- [Dataset entries]
/---

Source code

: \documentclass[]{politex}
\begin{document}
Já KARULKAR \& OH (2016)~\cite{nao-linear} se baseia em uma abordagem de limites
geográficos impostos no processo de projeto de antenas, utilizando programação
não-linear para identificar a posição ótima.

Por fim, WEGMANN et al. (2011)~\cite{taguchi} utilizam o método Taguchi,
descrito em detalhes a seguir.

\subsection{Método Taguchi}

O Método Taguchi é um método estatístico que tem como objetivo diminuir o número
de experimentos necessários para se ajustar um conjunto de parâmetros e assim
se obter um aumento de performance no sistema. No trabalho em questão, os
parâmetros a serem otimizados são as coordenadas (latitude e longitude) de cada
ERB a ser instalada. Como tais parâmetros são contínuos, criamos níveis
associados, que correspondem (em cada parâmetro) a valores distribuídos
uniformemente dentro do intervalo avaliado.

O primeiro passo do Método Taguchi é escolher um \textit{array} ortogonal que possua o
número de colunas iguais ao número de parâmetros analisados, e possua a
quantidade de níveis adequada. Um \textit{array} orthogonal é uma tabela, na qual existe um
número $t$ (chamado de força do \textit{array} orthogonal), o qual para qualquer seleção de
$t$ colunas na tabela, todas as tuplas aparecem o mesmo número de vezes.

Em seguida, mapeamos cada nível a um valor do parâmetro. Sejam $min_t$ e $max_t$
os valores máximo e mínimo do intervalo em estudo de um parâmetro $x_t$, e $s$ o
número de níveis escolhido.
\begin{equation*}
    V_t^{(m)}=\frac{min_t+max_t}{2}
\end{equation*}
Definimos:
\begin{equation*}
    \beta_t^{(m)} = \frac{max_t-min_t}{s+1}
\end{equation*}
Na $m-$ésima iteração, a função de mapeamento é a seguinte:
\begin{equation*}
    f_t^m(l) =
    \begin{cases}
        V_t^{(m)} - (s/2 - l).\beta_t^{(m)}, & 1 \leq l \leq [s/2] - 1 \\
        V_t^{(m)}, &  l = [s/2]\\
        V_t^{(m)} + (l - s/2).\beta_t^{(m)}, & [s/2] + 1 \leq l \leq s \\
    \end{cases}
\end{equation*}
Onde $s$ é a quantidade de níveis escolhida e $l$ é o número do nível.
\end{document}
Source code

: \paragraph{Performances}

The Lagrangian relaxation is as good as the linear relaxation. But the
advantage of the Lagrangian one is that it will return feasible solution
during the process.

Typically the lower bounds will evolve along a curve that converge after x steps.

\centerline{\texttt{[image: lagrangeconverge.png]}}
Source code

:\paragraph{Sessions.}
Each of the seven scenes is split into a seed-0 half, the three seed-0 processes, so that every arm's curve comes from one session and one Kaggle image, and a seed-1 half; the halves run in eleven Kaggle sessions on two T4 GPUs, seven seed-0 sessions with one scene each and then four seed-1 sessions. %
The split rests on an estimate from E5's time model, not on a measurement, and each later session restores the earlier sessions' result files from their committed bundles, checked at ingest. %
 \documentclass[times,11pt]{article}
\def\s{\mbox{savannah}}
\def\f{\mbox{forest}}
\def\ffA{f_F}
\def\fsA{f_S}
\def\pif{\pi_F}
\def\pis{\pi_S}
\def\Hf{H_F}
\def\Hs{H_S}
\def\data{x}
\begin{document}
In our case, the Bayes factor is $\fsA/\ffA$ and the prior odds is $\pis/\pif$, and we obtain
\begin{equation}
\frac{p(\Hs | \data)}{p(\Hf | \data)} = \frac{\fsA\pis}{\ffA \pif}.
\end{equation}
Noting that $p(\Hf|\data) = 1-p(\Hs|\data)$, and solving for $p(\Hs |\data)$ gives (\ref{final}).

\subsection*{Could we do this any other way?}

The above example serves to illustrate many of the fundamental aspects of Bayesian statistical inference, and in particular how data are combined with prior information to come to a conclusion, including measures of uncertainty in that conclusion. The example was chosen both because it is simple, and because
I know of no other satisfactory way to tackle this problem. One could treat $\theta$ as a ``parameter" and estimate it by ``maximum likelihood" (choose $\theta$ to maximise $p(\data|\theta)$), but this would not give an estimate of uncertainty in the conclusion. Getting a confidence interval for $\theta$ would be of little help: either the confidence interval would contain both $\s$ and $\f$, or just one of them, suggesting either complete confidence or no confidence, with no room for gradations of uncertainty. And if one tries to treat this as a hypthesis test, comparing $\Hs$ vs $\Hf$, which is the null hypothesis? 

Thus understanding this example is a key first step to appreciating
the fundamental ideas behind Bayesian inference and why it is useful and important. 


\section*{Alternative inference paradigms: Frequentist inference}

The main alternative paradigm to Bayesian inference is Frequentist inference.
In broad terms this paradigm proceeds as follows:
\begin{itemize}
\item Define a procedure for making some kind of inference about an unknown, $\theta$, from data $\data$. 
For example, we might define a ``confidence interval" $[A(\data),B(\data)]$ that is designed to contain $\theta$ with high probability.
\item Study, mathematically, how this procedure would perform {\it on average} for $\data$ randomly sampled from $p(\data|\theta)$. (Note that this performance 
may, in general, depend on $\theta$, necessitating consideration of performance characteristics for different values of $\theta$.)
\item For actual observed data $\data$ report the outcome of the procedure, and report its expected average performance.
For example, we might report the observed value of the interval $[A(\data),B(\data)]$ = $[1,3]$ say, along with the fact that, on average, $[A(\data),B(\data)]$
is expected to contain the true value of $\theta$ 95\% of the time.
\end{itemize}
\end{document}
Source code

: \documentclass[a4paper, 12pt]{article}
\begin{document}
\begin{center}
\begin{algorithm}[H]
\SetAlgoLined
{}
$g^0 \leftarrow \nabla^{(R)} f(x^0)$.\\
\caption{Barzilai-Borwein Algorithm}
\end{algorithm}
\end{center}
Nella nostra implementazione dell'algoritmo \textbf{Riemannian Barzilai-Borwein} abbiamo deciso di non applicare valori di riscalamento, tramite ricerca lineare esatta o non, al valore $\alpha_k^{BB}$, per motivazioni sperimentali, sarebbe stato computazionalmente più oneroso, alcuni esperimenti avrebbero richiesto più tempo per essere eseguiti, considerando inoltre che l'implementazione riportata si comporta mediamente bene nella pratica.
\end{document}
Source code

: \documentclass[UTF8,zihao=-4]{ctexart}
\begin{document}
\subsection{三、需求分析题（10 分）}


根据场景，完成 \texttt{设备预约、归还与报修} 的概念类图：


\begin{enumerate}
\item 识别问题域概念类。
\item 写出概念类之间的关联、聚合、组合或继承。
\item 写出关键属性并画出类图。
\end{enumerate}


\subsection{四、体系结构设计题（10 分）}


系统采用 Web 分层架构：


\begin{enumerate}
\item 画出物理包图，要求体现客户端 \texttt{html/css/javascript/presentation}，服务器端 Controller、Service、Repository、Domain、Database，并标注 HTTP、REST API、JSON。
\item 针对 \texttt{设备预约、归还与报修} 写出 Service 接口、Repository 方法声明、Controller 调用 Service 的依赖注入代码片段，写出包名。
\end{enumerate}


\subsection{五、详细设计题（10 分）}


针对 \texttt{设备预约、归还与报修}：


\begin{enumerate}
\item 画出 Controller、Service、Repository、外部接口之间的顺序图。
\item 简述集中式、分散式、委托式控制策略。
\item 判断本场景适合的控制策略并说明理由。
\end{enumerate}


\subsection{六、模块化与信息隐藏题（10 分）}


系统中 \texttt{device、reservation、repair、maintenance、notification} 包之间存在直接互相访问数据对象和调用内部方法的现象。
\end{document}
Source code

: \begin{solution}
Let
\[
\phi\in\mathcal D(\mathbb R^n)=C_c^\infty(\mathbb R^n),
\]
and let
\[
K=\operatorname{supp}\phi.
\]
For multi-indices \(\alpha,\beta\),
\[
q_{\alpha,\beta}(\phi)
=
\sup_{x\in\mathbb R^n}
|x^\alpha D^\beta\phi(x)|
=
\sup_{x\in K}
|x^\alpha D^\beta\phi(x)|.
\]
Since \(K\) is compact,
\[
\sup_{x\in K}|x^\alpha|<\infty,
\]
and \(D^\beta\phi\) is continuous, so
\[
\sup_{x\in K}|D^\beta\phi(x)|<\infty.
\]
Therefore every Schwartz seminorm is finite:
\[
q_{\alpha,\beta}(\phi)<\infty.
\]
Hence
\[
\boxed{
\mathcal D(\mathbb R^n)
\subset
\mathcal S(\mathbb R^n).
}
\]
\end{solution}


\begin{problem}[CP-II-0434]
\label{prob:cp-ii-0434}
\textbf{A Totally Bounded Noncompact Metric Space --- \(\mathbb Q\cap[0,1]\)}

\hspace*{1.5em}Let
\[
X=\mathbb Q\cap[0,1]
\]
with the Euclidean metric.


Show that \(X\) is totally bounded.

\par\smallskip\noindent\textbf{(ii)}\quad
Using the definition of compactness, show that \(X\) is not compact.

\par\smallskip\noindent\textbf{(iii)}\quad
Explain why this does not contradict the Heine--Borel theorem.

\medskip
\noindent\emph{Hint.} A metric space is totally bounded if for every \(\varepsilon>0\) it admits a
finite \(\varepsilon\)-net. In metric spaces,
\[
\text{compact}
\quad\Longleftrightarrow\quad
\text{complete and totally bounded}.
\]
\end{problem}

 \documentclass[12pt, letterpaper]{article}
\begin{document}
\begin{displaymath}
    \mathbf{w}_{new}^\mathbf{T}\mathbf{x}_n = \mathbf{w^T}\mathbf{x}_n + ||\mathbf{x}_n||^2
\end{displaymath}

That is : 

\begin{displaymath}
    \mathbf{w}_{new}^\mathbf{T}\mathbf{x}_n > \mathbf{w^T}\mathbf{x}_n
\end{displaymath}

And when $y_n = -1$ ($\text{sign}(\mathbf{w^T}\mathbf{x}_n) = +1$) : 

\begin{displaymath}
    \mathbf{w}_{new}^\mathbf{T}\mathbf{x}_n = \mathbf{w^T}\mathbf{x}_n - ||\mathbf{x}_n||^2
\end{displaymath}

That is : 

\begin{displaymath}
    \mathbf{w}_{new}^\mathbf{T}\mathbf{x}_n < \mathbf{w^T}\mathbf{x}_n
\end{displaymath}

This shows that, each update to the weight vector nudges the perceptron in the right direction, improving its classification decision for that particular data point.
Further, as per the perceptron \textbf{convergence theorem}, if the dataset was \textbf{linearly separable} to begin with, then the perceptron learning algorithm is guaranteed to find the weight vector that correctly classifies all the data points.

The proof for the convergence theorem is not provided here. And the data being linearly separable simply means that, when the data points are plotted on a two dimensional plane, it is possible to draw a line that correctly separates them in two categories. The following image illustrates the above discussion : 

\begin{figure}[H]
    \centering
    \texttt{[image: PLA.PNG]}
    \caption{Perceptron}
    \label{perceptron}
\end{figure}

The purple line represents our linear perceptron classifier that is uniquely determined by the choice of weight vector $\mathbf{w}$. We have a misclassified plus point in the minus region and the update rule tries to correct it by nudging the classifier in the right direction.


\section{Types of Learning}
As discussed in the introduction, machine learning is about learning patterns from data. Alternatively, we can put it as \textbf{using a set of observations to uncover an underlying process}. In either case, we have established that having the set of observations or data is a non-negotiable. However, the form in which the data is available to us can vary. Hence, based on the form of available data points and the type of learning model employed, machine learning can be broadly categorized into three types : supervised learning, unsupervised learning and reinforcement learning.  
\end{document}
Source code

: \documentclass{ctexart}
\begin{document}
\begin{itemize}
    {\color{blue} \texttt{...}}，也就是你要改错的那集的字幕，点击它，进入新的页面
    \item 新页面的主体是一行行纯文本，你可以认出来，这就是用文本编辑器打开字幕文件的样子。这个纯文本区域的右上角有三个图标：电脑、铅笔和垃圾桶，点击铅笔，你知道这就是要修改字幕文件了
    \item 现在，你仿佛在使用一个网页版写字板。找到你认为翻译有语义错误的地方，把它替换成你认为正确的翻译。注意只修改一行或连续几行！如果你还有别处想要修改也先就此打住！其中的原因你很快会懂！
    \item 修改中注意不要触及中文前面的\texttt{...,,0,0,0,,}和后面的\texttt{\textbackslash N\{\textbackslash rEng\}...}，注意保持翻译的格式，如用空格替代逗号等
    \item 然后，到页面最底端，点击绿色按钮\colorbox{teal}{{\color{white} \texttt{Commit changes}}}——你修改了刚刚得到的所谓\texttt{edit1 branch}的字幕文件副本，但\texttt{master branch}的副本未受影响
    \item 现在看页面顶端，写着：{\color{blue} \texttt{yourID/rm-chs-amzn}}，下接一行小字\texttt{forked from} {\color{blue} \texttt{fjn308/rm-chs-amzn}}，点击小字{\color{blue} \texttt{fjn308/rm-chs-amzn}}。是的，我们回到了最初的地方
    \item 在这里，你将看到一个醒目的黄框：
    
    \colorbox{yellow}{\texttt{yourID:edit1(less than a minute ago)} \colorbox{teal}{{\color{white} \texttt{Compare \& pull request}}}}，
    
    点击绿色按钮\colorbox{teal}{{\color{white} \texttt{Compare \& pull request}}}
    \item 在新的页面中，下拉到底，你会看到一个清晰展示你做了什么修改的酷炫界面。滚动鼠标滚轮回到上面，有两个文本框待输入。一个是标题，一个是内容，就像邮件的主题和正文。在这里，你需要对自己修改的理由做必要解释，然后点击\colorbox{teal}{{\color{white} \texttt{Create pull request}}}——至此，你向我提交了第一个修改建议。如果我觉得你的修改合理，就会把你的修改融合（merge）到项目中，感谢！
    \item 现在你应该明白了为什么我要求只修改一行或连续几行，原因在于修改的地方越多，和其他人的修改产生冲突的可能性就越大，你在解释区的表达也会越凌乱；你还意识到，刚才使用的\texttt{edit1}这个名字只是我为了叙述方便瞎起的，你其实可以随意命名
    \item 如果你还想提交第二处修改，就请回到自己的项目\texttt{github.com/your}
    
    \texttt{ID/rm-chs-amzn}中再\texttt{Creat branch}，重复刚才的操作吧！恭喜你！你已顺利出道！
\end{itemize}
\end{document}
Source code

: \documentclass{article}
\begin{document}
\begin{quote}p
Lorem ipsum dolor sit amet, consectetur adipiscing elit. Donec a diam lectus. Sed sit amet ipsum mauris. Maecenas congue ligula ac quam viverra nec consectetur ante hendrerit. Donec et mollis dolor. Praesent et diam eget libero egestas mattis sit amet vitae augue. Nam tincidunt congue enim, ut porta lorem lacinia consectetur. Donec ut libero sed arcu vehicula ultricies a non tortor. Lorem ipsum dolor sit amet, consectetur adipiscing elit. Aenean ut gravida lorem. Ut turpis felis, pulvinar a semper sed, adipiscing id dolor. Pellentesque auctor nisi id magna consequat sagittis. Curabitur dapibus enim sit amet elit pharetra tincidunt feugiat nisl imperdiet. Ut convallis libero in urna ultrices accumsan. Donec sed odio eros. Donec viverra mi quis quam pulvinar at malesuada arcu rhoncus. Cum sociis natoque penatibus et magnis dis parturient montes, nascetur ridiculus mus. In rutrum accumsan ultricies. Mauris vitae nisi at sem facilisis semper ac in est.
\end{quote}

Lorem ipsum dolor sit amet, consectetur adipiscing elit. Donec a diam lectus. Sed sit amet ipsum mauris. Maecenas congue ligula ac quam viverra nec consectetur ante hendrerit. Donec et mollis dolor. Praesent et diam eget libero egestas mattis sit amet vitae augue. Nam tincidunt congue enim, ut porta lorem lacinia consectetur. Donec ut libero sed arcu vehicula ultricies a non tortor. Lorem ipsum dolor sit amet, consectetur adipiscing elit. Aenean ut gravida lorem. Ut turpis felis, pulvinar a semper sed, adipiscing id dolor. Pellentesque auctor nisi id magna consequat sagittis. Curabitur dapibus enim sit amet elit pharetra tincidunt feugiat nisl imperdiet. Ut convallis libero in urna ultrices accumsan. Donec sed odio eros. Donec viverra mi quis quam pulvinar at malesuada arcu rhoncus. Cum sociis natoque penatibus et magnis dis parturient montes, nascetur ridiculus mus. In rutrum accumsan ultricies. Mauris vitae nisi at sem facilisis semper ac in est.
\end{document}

\---

- [Your task]
Copy each line above that contains the string "solution".

- [Exercise response]
advantage of the Lagrangian one is that it will return feasible solution
: \begin{solution}
\end{solution}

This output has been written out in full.